1. Formal Letterhead 

Making sure that the collection letter is printed on your formal company letterhead sets the tone for every interaction that will follow with the debtor. Using a professional letterhead suggests that you are serious about collecting the debt. Without a formal letterhead, you run the risk of appearing to be too friendly towards the debtor, which might give them the impression that you are not as serious about collecting the debt in a timely manner.

2. State Your Case 

The next essential component of a great collection letter is explaining all of the details surrounding the debt. You don’t want to make the mistake of assuming that you and the debtor agree on anything. You should detail the original purchase that created the debt, and provide and itemized list of any additional interest or fees that have been added over the life of the debt. Every detail you can provide regarding the debtor’s past due accounts will add to your case, should the letter need to be used in court.

3. List All Payments 

Right after explaining the origin of the debt, you will want to detail any payments that the debtor has made thus far. It is helpful to list the date of each payment, as well as the amount and remaining balance after the payment. This will ensure that you have informed the debtor of the entire record of payments you have received, which will make it a great starting point for a legal case if the situation should escalate to that.

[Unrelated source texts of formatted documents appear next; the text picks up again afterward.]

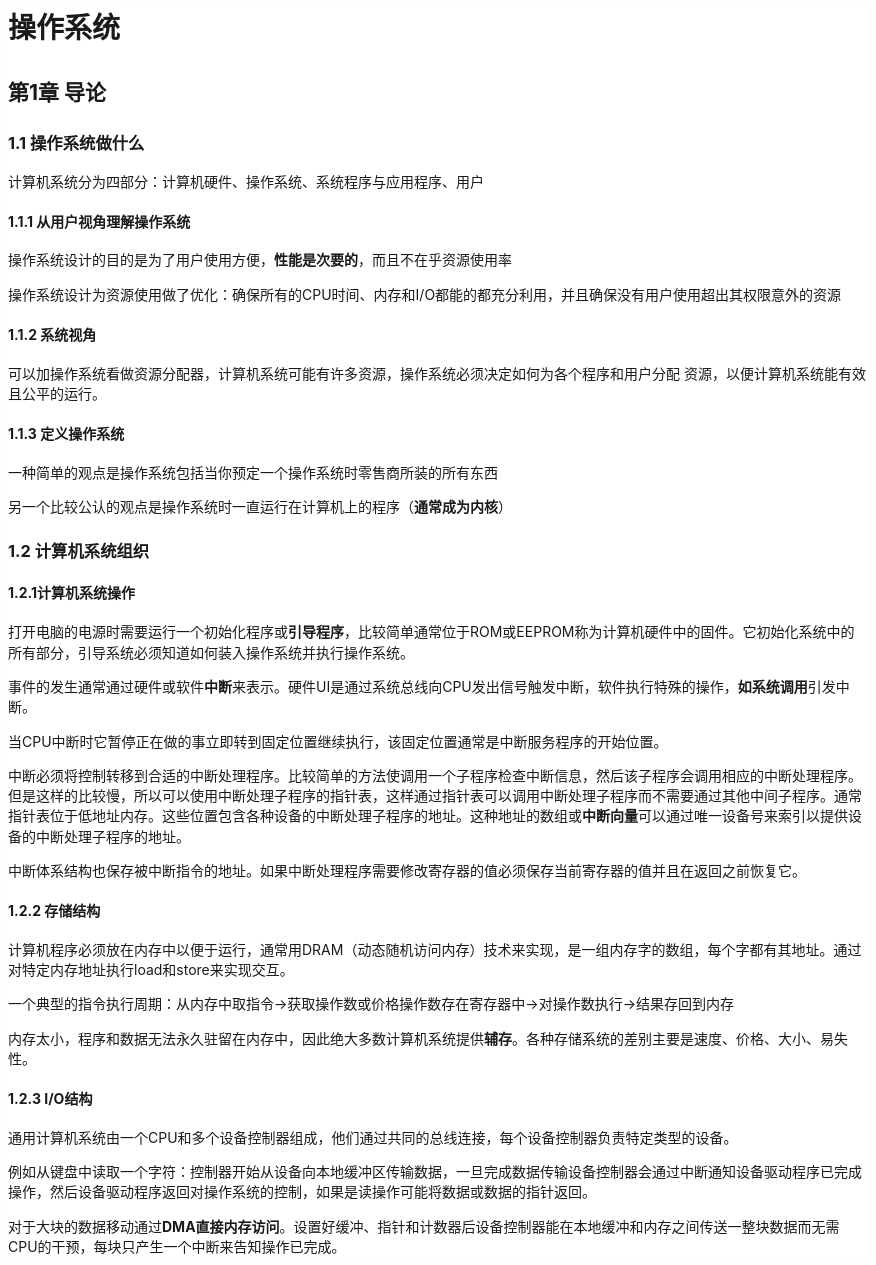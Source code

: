 # 操作系统

## 第1章 导论

### 1.1 操作系统做什么

计算机系统分为四部分：计算机硬件、操作系统、系统程序与应用程序、用户

#### 1.1.1 从用户视角理解操作系统

操作系统设计的目的是为了用户使用方便，**性能是次要的**，而且不在乎资源使用率

操作系统设计为资源使用做了优化：确保所有的CPU时间、内存和I/O都能的都充分利用，并且确保没有用户使用超出其权限意外的资源

#### 1.1.2 系统视角

可以加操作系统看做资源分配器，计算机系统可能有许多资源，操作系统必须决定如何为各个程序和用户分配 资源，以便计算机系统能有效且公平的运行。

#### 1.1.3 定义操作系统

一种简单的观点是操作系统包括当你预定一个操作系统时零售商所装的所有东西

另一个比较公认的观点是操作系统时一直运行在计算机上的程序（**通常成为内核**）

### 1.2 计算机系统组织

#### 1.2.1计算机系统操作

打开电脑的电源时需要运行一个初始化程序或**引导程序**，比较简单通常位于ROM或EEPROM称为计算机硬件中的固件。它初始化系统中的所有部分，引导系统必须知道如何装入操作系统并执行操作系统。

事件的发生通常通过硬件或软件**中断**来表示。硬件UI是通过系统总线向CPU发出信号触发中断，软件执行特殊的操作，**如系统调用**引发中断。

当CPU中断时它暂停正在做的事立即转到固定位置继续执行，该固定位置通常是中断服务程序的开始位置。

中断必须将控制转移到合适的中断处理程序。比较简单的方法使调用一个子程序检查中断信息，然后该子程序会调用相应的中断处理程序。但是这样的比较慢，所以可以使用中断处理子程序的指针表，这样通过指针表可以调用中断处理子程序而不需要通过其他中间子程序。通常指针表位于低地址内存。这些位置包含各种设备的中断处理子程序的地址。这种地址的数组或**中断向量**可以通过唯一设备号来索引以提供设备的中断处理子程序的地址。

中断体系结构也保存被中断指令的地址。如果中断处理程序需要修改寄存器的值必须保存当前寄存器的值并且在返回之前恢复它。

#### 1.2.2 存储结构

计算机程序必须放在内存中以便于运行，通常用DRAM（动态随机访问内存）技术来实现，是一组内存字的数组，每个字都有其地址。通过对特定内存地址执行load和store来实现交互。

一个典型的指令执行周期：从内存中取指令→获取操作数或价格操作数存在寄存器中→对操作数执行→结果存回到内存

内存太小，程序和数据无法永久驻留在内存中，因此绝大多数计算机系统提供**辅存**。各种存储系统的差别主要是速度、价格、大小、易失性。

#### 1.2.3 I/O结构

通用计算机系统由一个CPU和多个设备控制器组成，他们通过共同的总线连接，每个设备控制器负责特定类型的设备。

例如从键盘中读取一个字符：控制器开始从设备向本地缓冲区传输数据，一旦完成数据传输设备控制器会通过中断通知设备驱动程序已完成操作，然后设备驱动程序返回对操作系统的控制，如果是读操作可能将数据或数据的指针返回。

对于大块的数据移动通过**DMA直接内存访问**。设置好缓冲、指针和计数器后设备控制器能在本地缓冲和内存之间传送一整块数据而无需CPU的干预，每块只产生一个中断来告知操作已完成。

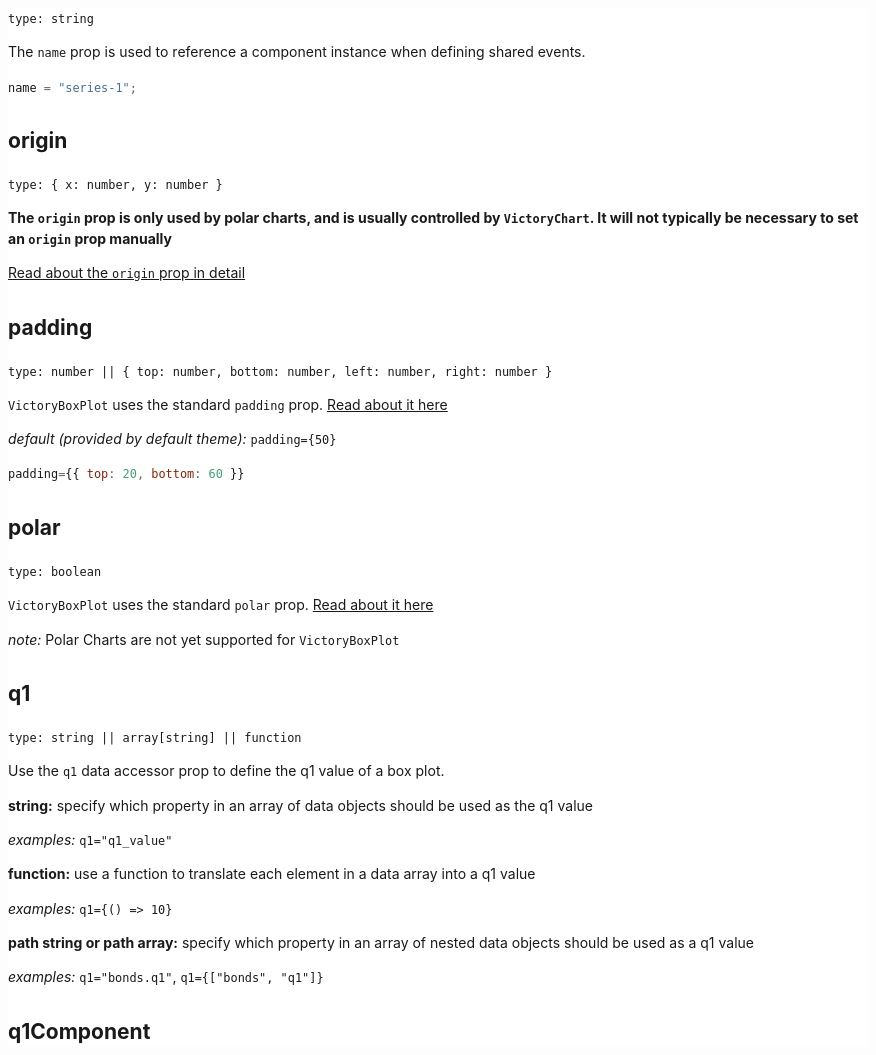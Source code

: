 `type: string`

The `name` prop is used to reference a component instance when defining shared events.

```jsx
name = "series-1";
```

## origin

`type: { x: number, y: number }`

**The `origin` prop is only used by polar charts, and is usually controlled by `VictoryChart`. It will not typically be necessary to set an `origin` prop manually**

[Read about the `origin` prop in detail](/docs/common-props#origin)

## padding

`type: number || { top: number, bottom: number, left: number, right: number }`

`VictoryBoxPlot` uses the standard `padding` prop. [Read about it here](/docs/common-props#padding)

_default (provided by default theme):_ `padding={50}`

```jsx
padding={{ top: 20, bottom: 60 }}
```

## polar

`type: boolean`

`VictoryBoxPlot` uses the standard `polar` prop. [Read about it here](/docs/common-props#polar)

*note:* Polar Charts are not yet supported for `VictoryBoxPlot`

## q1

`type: string || array[string] || function`

Use the `q1` data accessor prop to define the q1 value of a box plot.

**string:** specify which property in an array of data objects should be used as the q1 value

_examples:_ `q1="q1_value"`

**function:** use a function to translate each element in a data array into a q1 value

_examples:_ `q1={() => 10}`

**path string or path array:** specify which property in an array of nested data objects should be used as a q1 value

_examples:_ `q1="bonds.q1"`, `q1={["bonds", "q1"]}`

## q1Component


[animations guide]: /guides/animations
[data accessors guide]: /guides/data-accessors
[custom components guide]: /guides/custom-components
[events guide]: /guides/events
[themes guide]: /guides/themes
[`victorychart`]: /docs/victory-chart
[grayscale theme]: https://github.com/FormidableLabs/victory/blob/main/packages/victory-core/src/victory-theme/grayscale.js
[`x`]: /docs/victory-boxplot#x
[`y`]: /docs/victory-boxplot#y
[`max`]: /docs/victory-boxplot#max
[`maxlabels`]: /docs/victory-boxplot#maxlabels
[`min`]: /docs/victory-boxplot#min
[`minlabels`]: /docs/victory-boxplot#minlabels
[`median`]: /docs/victory-boxplot#median
[`medianlabels`]: /docs/victory-boxplot#medianlabels
[`q1`]: /docs/victory-boxplot#q1
[`q1labels`]: /docs/victory-boxplot#q1labels
[`q3`]: /docs/victory-boxplot#q3
[`q3labels`]: /docs/victory-boxplot#q3labels
[whisker component]: /docs/victory-primitives#whisker
[box component]: /docs/victory-primitives#box
[line component]: /docs/victory-primitives#line
[`victorylabel`]: /docs/victory-label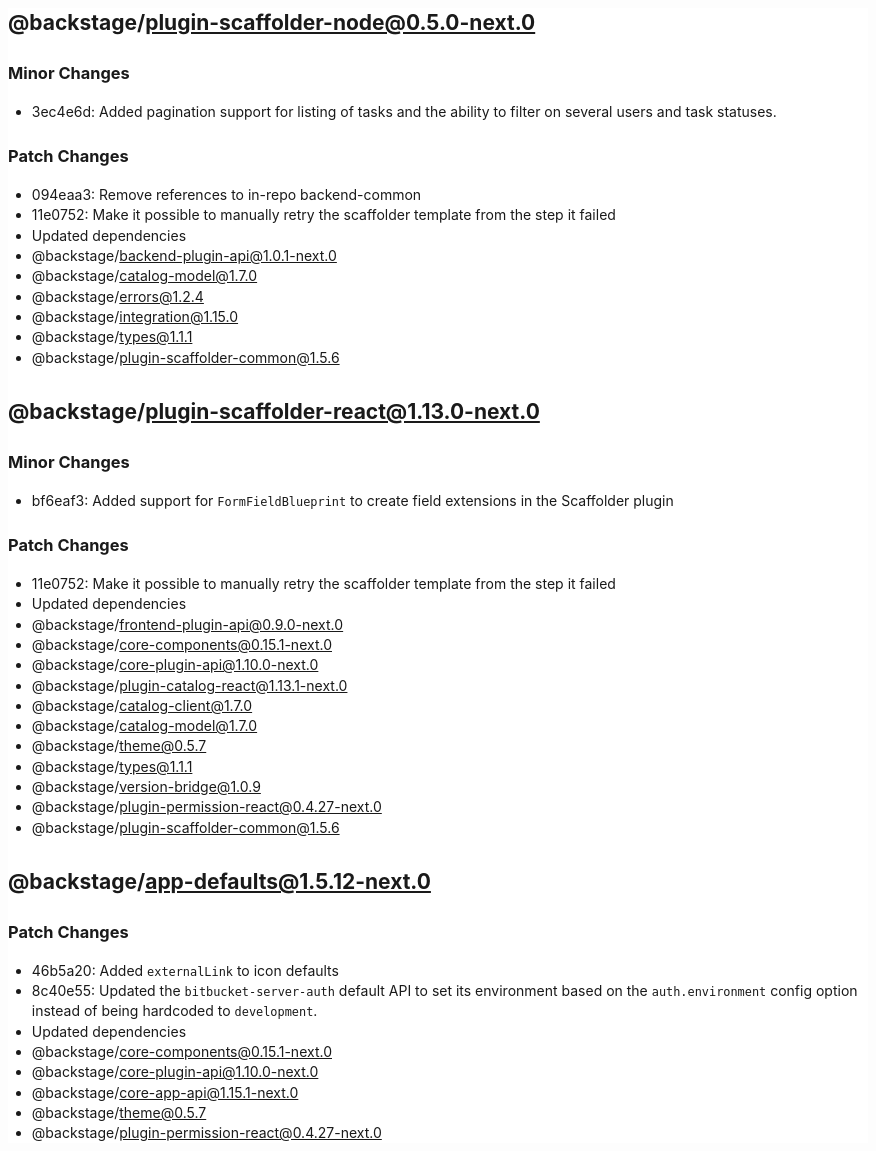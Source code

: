 ## @backstage/plugin-scaffolder-node@0.5.0-next.0

### Minor Changes

- 3ec4e6d: Added pagination support for listing of tasks and the ability to filter on several users and task statuses.

### Patch Changes

- 094eaa3: Remove references to in-repo backend-common
- 11e0752: Make it possible to manually retry the scaffolder template from the step it failed
- Updated dependencies
 - @backstage/backend-plugin-api@1.0.1-next.0
 - @backstage/catalog-model@1.7.0
 - @backstage/errors@1.2.4
 - @backstage/integration@1.15.0
 - @backstage/types@1.1.1
 - @backstage/plugin-scaffolder-common@1.5.6

## @backstage/plugin-scaffolder-react@1.13.0-next.0

### Minor Changes

- bf6eaf3: Added support for `FormFieldBlueprint` to create field extensions in the Scaffolder plugin

### Patch Changes

- 11e0752: Make it possible to manually retry the scaffolder template from the step it failed
- Updated dependencies
 - @backstage/frontend-plugin-api@0.9.0-next.0
 - @backstage/core-components@0.15.1-next.0
 - @backstage/core-plugin-api@1.10.0-next.0
 - @backstage/plugin-catalog-react@1.13.1-next.0
 - @backstage/catalog-client@1.7.0
 - @backstage/catalog-model@1.7.0
 - @backstage/theme@0.5.7
 - @backstage/types@1.1.1
 - @backstage/version-bridge@1.0.9
 - @backstage/plugin-permission-react@0.4.27-next.0
 - @backstage/plugin-scaffolder-common@1.5.6

## @backstage/app-defaults@1.5.12-next.0

### Patch Changes

- 46b5a20: Added `externalLink` to icon defaults
- 8c40e55: Updated the `bitbucket-server-auth` default API to set its environment based on the `auth.environment` config option instead of being hardcoded to `development`.
- Updated dependencies
 - @backstage/core-components@0.15.1-next.0
 - @backstage/core-plugin-api@1.10.0-next.0
 - @backstage/core-app-api@1.15.1-next.0
 - @backstage/theme@0.5.7
 - @backstage/plugin-permission-react@0.4.27-next.0
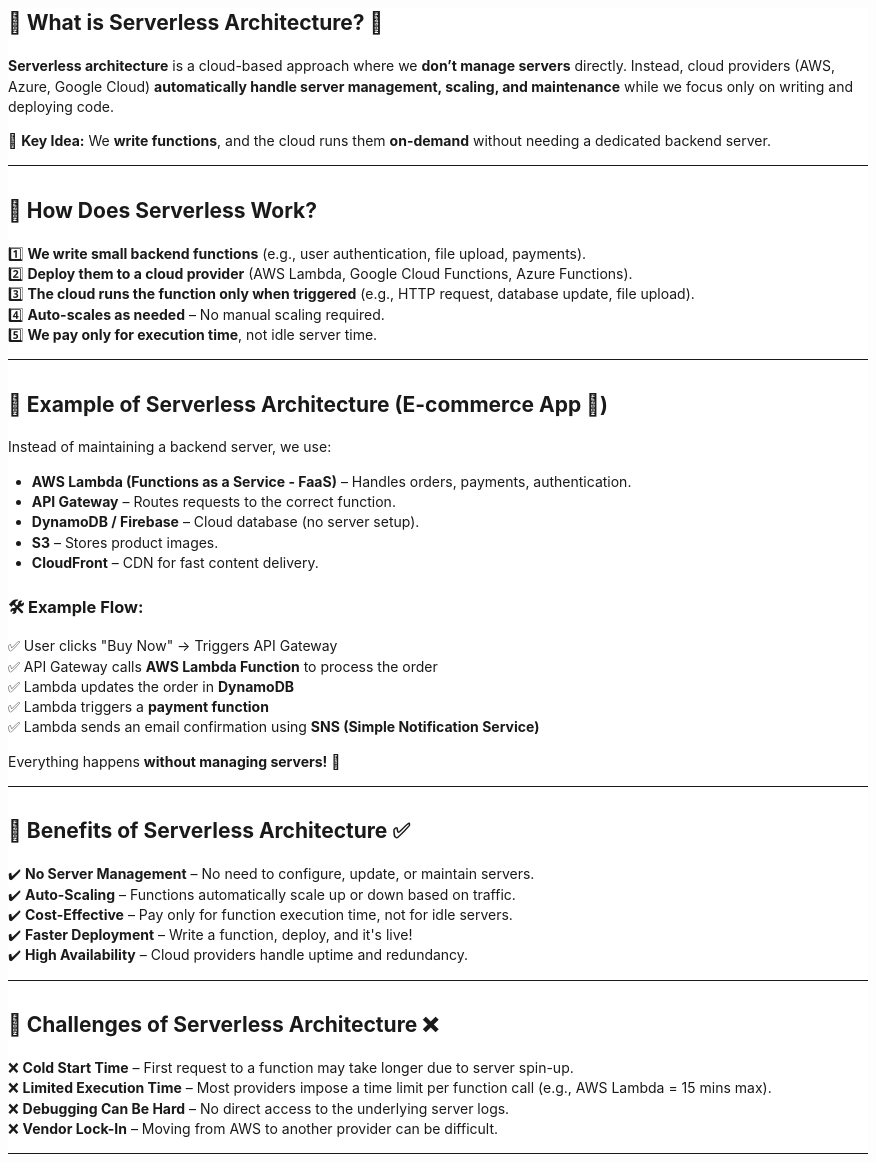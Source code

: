 ## **🔹 What is Serverless Architecture? 🚀**  

**Serverless architecture** is a cloud-based approach where we **don’t manage servers** directly. Instead, cloud providers (AWS, Azure, Google Cloud) **automatically handle server management, scaling, and maintenance** while we focus only on writing and deploying code.  

🔹 **Key Idea:** We **write functions**, and the cloud runs them **on-demand** without needing a dedicated backend server.  

---

## **🔹 How Does Serverless Work?**  
1️⃣ **We write small backend functions** (e.g., user authentication, file upload, payments).  
2️⃣ **Deploy them to a cloud provider** (AWS Lambda, Google Cloud Functions, Azure Functions).  
3️⃣ **The cloud runs the function only when triggered** (e.g., HTTP request, database update, file upload).  
4️⃣ **Auto-scales as needed** – No manual scaling required.  
5️⃣ **We pay only for execution time**, not idle server time.  

---

## **🔹 Example of Serverless Architecture (E-commerce App 🛒)**  
Instead of maintaining a backend server, we use:  
- **AWS Lambda (Functions as a Service - FaaS)** – Handles orders, payments, authentication.  
- **API Gateway** – Routes requests to the correct function.  
- **DynamoDB / Firebase** – Cloud database (no server setup).  
- **S3** – Stores product images.  
- **CloudFront** – CDN for fast content delivery.  

### **🛠 Example Flow:**  
✅ User clicks "Buy Now" → Triggers API Gateway  
✅ API Gateway calls **AWS Lambda Function** to process the order  
✅ Lambda updates the order in **DynamoDB**  
✅ Lambda triggers a **payment function**  
✅ Lambda sends an email confirmation using **SNS (Simple Notification Service)**  

Everything happens **without managing servers!** 🎉  

---

## **🔹 Benefits of Serverless Architecture ✅**  
✔️ **No Server Management** – No need to configure, update, or maintain servers.  
✔️ **Auto-Scaling** – Functions automatically scale up or down based on traffic.  
✔️ **Cost-Effective** – Pay only for function execution time, not for idle servers.  
✔️ **Faster Deployment** – Write a function, deploy, and it's live!  
✔️ **High Availability** – Cloud providers handle uptime and redundancy.  

---

## **🔹 Challenges of Serverless Architecture ❌**  
❌ **Cold Start Time** – First request to a function may take longer due to server spin-up.  
❌ **Limited Execution Time** – Most providers impose a time limit per function call (e.g., AWS Lambda = 15 mins max).  
❌ **Debugging Can Be Hard** – No direct access to the underlying server logs.  
❌ **Vendor Lock-In** – Moving from AWS to another provider can be difficult.  

---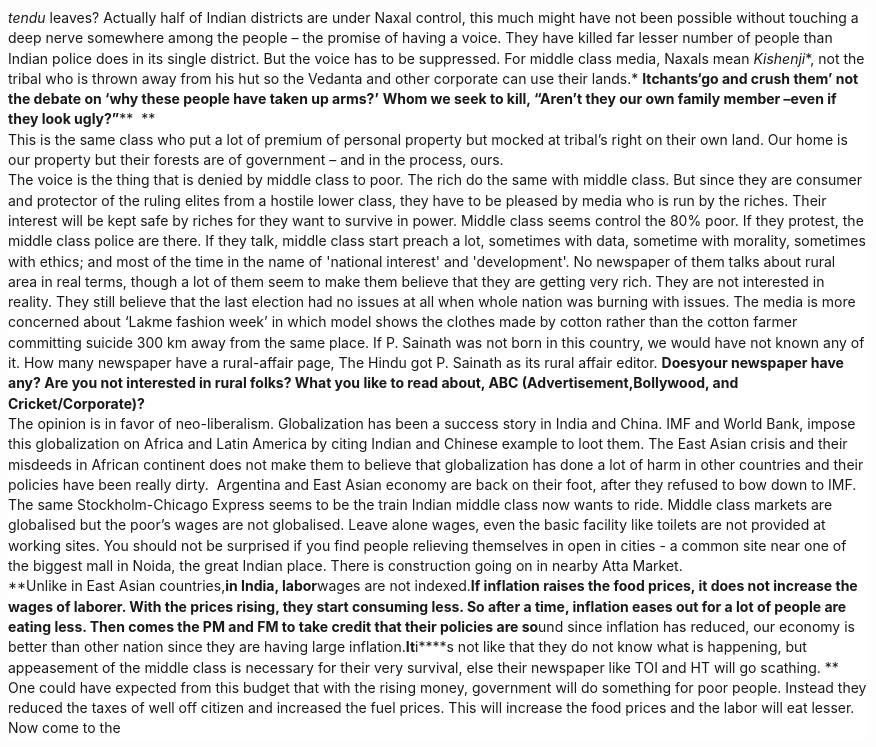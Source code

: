 *tendu* leaves? Actually half of Indian districts are under Naxal
control, this much might have not been possible without touching a deep
nerve somewhere among the people – the promise of having a voice. They
have killed far lesser number of people than Indian police does in its
single district. But the voice has to be suppressed. For middle class
media, Naxals mean *Kishenji**, not the tribal who is thrown away from
his hut so the Vedanta and other corporate can use their lands.*
**It****chants****‘go and crush them’ not the debate on ‘why these
people have taken up arms?’** **Whom we seek to kill, “Aren’t they our
own family member –even if they look ugly?”****  **\
This is the same class who put a lot of premium of personal property but
mocked at tribal’s right on their own land. Our home is our property but
their forests are of government – and in the process, ours.
\
The voice is the thing that is denied by middle class to poor. The rich
do the same with middle class. But since they are consumer and protector
of the ruling elites from a hostile lower class, they have to be pleased
by media who is run by the riches. Their interest will be kept safe by
riches for they want to survive in power. Middle class seems control the
80% poor. If they protest, the middle class police are there. If they
talk, middle class start preach a lot, sometimes with data, sometime
with morality, sometimes with ethics; and most of the time in the name
of 'national interest' and 'development'. No newspaper of them talks
about rural area in real terms, though a lot of them seem to make them
believe that they are getting very rich. They are not interested in
reality. They still believe that the last election had no issues at all
when whole nation was burning with issues. The media is more concerned
about ‘Lakme fashion week’ in which model shows the clothes made by
cotton rather than the cotton farmer committing suicide 300 km away from
the same place. If P. Sainath was not born in this country, we would
have not known any of it. How many newspaper have a rural-affair page,
The Hindu got P. Sainath as its rural affair editor. **Do****es****your
newspaper have any? Are you not interested in rural folks? What you like
to read about, ABC (Advertisement,****Bollywood****, and
Cricket/Corporate)?**\
The opinion is in favor of neo-liberalism. Globalization has been a
success story in India and China. IMF and World Bank, impose this
globalization on Africa and Latin America by citing Indian and Chinese
example to loot them. The East Asian crisis and their misdeeds in
African continent does not make them to believe that globalization has
done a lot of harm in other countries and their policies have been
really dirty.  Argentina and East Asian economy are back on their foot,
after they refused to bow down to IMF. The same Stockholm-Chicago
Express seems to be the train Indian middle class now wants to ride.
Middle class markets are globalised but the poor’s wages are not
globalised. Leave alone wages, even the basic facility like toilets are
not provided at working sites. You should not be surprised if you find
people relieving themselves in open in cities - a common site near one
of the biggest mall in Noida, the great Indian place. There is
construction going on in nearby Atta Market.\
**Unlike in East Asian countries,****in India, labor****wages are not
indexed.****If inflation raises the food prices, it does not increase
the wages of laborer. With the prices rising, they start consuming less.
So after a time, inflation eases out for a lot of people are eating
less. Then comes the PM and FM to take credit that their policies are
so****und since inflation has reduced, our economy is better than other
nation since they are having large inflation.****It****i****s not like
that they do not know what is happening, but appeasement of the middle
class is necessary for their very survival, else their newspaper like
TOI and HT will go scathing. **\
One could have expected from this budget that with the rising money,
government will do something for poor people. Instead they reduced the
taxes of well off citizen and increased the fuel prices. This will
increase the food prices and the labor will eat lesser. Now come to the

4. Explain the Next Steps 

Following all of the payment information, you will want to provide the debtor with exact details on how they can go about settling the debt. You should spell out exactly how you would like the debtor to remit payment for every possible option they might be considering. This ensures that they know exactly how to go about arranging a payment with you, which will also be a good starting point for a legal case if necessary.

5. Require a Signature 

The final essential component of a collection letter is that you absolutely must send the letter in a manner that requires the debtor to provide a signature acknowledging that they received the document. Should your collection end up in court, this eliminates the debtor’s ability to deny that they were properly notified of the situation.

As long as your collection letter includes each of these five components, you will already be on your way to improving its performance. You should also remember that nothing good will come from taking personal shots at the debtor in these letters. Even if you are furious with a debtor, write the letter in a way that makes you appear to be calm, cool, and collected. This is the most proven way to write a collection letter that actually produces results.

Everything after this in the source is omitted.